La confrontation autour du rachat de Warner Bros. Discovery (WBD) entre dans une phase décisive, marquée par une surenchère financière et juridique qui illustre l'ampleur des enjeux industriels à Hollywood. En l'espace de quelques heures, Paramount et Netflix ont affiné leurs positions respectives, chacun cherchant à rassurer actionnaires et régulateurs sur la solidité de son offre, alors que l'issue de ce bras de fer pourrait redessiner durablement le paysage mondial du divertissement. Lundi, Paramount a annoncé une modification substantielle de son offre publique d'achat hostile sur Warner Bros. Discovery, évaluée à 108 milliards de dollars. Pour répondre aux réserves exprimées par le conseil d'administration de WBD, le groupe a introduit un élément central : une garantie personnelle « irrévocable » de Larry Ellison, à hauteur de 40,4 milliards de dollars, couvrant une partie du financement en fonds propres ainsi que d'éventuelles réclamations en dommages et intérêts contre Paramount.
Cette annonce intervient après que WBD a qualifié les garanties financières initiales de Paramount d'« illusoires », en raison du recours à un trust familial susceptible, selon le conseil, d'être modifié de manière imprévisible. Désormais, Paramount affirme que Larry Ellison s'engage personnellement, et que le trust familial Ellison ne pourra ni être révoqué ni transférer ses actifs de façon défavorable durant la période de la transaction. Le groupe précise également que ce trust détient environ 1,16 milliard d'actions Oracle, et que l'ensemble des passifs significatifs de la famille Ellison est publiquement documenté.
Sur le plan financier, Paramount maintient son offre à 30 dollars par action, sans revalorisation, mais relève le montant de la pénalité de rupture à 5,8 milliards de dollars, alignant ainsi ses conditions sur celles proposées par Netflix.
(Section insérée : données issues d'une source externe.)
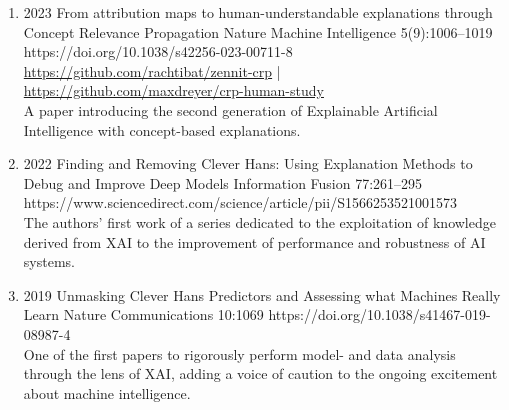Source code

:         \begin{enumerate}
            \item
                            {2023}
                            {From attribution maps to human-understandable explanations through Concept Relevance Propagation}
                            {Nature Machine Intelligence}
                            {5(9):1006--1019}
                            {https://doi.org/10.1038/s42256-023-00711-8}
                            {   \\
                                \href{https://github.com/rachtibat/zennit-crp}{https://github.com/rachtibat/zennit-crp} |
                                \href{https://github.com/maxdreyer/crp-human-study}{https://github.com/maxdreyer/crp-human-study}\\
                                A paper introducing the second generation of Explainable Artificial Intelligence with concept-based explanations.
                            }


            \item
                            {2022}
                            {Finding and Removing Clever Hans: Using Explanation Methods to Debug and Improve Deep Models}
                            {Information Fusion}
                            {77:261--295}
                            {https://www.sciencedirect.com/science/article/pii/S1566253521001573}
                            {\\
                            The authors' first work of a series dedicated to the exploitation of knowledge derived from XAI to the improvement of performance and robustness of AI systems.}


            \item
                            {2019}
                            {Unmasking Clever Hans Predictors and Assessing what Machines Really Learn}
                            {Nature Communications}
                            {10:1069}
                            {https://doi.org/10.1038/s41467-019-08987-4}
                            {\\
                            One of the first papers to rigorously
                            perform model- and data analysis through the lens of XAI, adding a voice of caution to the ongoing excitement about machine intelligence.}



\end{enumerate}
Le groupe prolonge en outre la date limite accordée aux actionnaires de WBD pour apporter leurs titres, désormais fixée au 21 janvier.
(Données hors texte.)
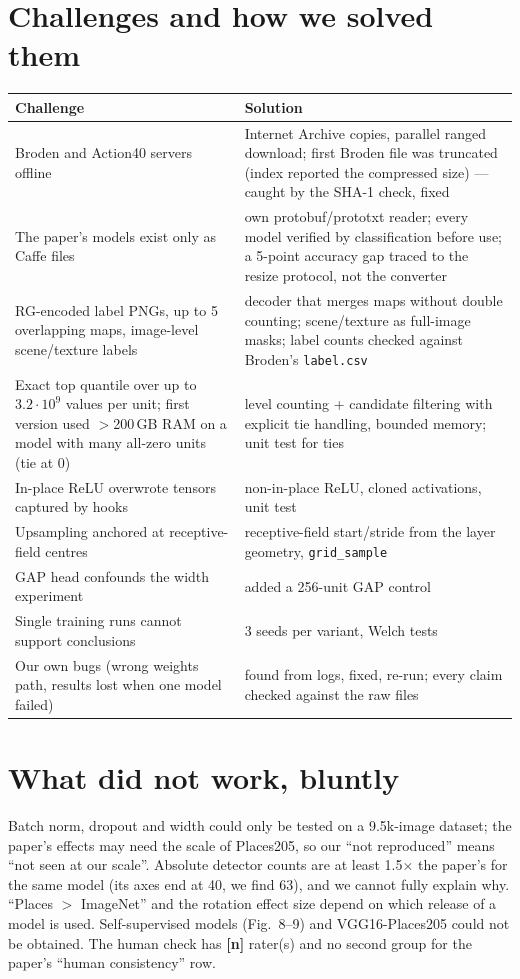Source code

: \documentclass[10pt,a4paper]{article}
\newcommand{\fillin}[1]{\colorbox{yellow!40}{\textbf{[#1]}}}
\begin{document}
\section{Challenges and how we solved them}
\begin{tabularx}{\linewidth}{@{}>{\raggedright\arraybackslash}p{4.6cm}X@{}}\toprule
Challenge & Solution \\\midrule
Broden and Action40 servers offline & Internet Archive copies, parallel ranged download; first Broden file was truncated (index reported the compressed size) --- caught by the SHA-1 check, fixed \\
The paper's models exist only as Caffe files & own protobuf/prototxt reader; every model verified by classification before use; a 5-point accuracy gap traced to the resize protocol, not the converter \\
RG-encoded label PNGs, up to 5 overlapping maps, image-level scene/texture labels & decoder that merges maps without double counting; scene/texture as full-image masks; label counts checked against Broden's \texttt{label.csv} \\
Exact top quantile over up to $3.2\cdot10^9$ values per unit; first version used $>$200\,GB RAM on a model with many all-zero units (tie at 0) & level counting + candidate filtering with explicit tie handling, bounded memory; unit test for ties \\
In-place ReLU overwrote tensors captured by hooks & non-in-place ReLU, cloned activations, unit test \\
Upsampling anchored at receptive-field centres & receptive-field start/stride from the layer geometry, \texttt{grid\_sample} \\
GAP head confounds the width experiment & added a 256-unit GAP control \\
Single training runs cannot support conclusions & 3 seeds per variant, Welch tests \\
Our own bugs (wrong weights path, results lost when one model failed) & found from logs, fixed, re-run; every claim checked against the raw files \\\bottomrule
\end{tabularx}

\section{What did not work, bluntly}
Batch norm, dropout and width could only be tested on a 9.5k-image dataset; the paper's effects may need the scale of
Places205, so our ``not reproduced'' means ``not seen at our scale''. Absolute detector counts are at least 1.5$\times$ the
paper's for the same model (its axes end at 40, we find 63), and we cannot fully explain why. ``Places $>$ ImageNet'' and the rotation effect size depend on
which release of a model is used. Self-supervised models (Fig.~8--9) and VGG16-Places205 could not be obtained. The human
check has \fillin{n} rater(s) and no second group for the paper's ``human consistency'' row.
\end{document}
Dans un communiqué, le PDG de Paramount, David Ellison, a insisté sur le caractère « entièrement financé » et « supérieur » de son offre, estimant qu'elle maximise la valeur pour les actionnaires et constitue, selon lui, un levier de relance de la production et de l'exploitation en salles. Paramount n'a toutefois pas manqué de critiquer la conduite du processus par WBD, affirmant que les exigences aujourd'hui mises en avant n'avaient jamais été formellement évoquées durant les semaines précédant l'acceptation de l'offre concurrente de Netflix.
Netflix sécurise un financement plus pérenne
En parallèle, Netflix a annoncé avoir refinancé une part significative du prêt relais de 59 milliards de dollars mobilisé pour son acquisition ciblée des activités studios et streaming de Warner Bros. Discovery. Selon un dépôt auprès de la SEC, la plateforme a obtenu 25 milliards de dollars de nouveaux financements bancaires, destinés à remplacer une partie de l'engagement initial.
Ce refinancement comprend une ligne de crédit renouvelable senior non garantie de 5 milliards de dollars, ainsi que deux facilités de prêts à terme, également seniors et non garanties, de 10 milliards de dollars chacune. Une opération classique dans les grandes transactions de fusion-acquisition, visant à substituer à un financement transitoire une structure plus stable et potentiellement moins coûteuse.
Netflix avait conclu début décembre un accord avec WBD portant sur la reprise de ses activités de studios et de streaming pour une valeur en fonds propres de 72 milliards de dollars, soit 27,75 dollars par action, combinant numéraire et actions, pour une valeur d'entreprise totale estimée à 82,7 milliards de dollars. La finalisation de cette opération est conditionnée à la scission préalable de WBD, prévue au troisième trimestre 2026, avec la création d'une entité distincte regroupant les réseaux câblés sous le nom de Discovery Global.
Deux visions opposées pour l'avenir de WBD
Au-delà des chiffres, les deux offres incarnent des stratégies radicalement différentes. Paramount, tout juste engagé dans sa propre fusion avec Skydance, propose l'acquisition de l'intégralité de Warner Bros. Discovery, incluant ses réseaux câblés historiques. Netflix, à l'inverse, cible exclusivement le pôle studios et streaming, laissant à WBD le soin de mener à bien sa scission avant la prise de contrôle effective.
Dans les deux cas, les autorités de régulation devraient exercer une vigilance accrue, tant les implications concurrentielles et structurelles sont majeures. Quelle que soit l'issue, cette bataille s'annonce déterminante pour l'équilibre futur de l'industrie, à un moment où les groupes de médias sont confrontés à la contraction des revenus traditionnels, à la pression sur les coûts de production et à l'intensification de la concurrence mondiale.
Les actionnaires de Warner Bros. Discovery disposent désormais jusqu'au 21 janvier pour arbitrer entre ces deux trajectoires. Leur décision pèsera non seulement sur l'avenir du groupe, mais aussi sur la configuration d'un secteur en pleine recomposition, où la frontière entre studios historiques et plateformes technologiques devient chaque jour plus poreuse.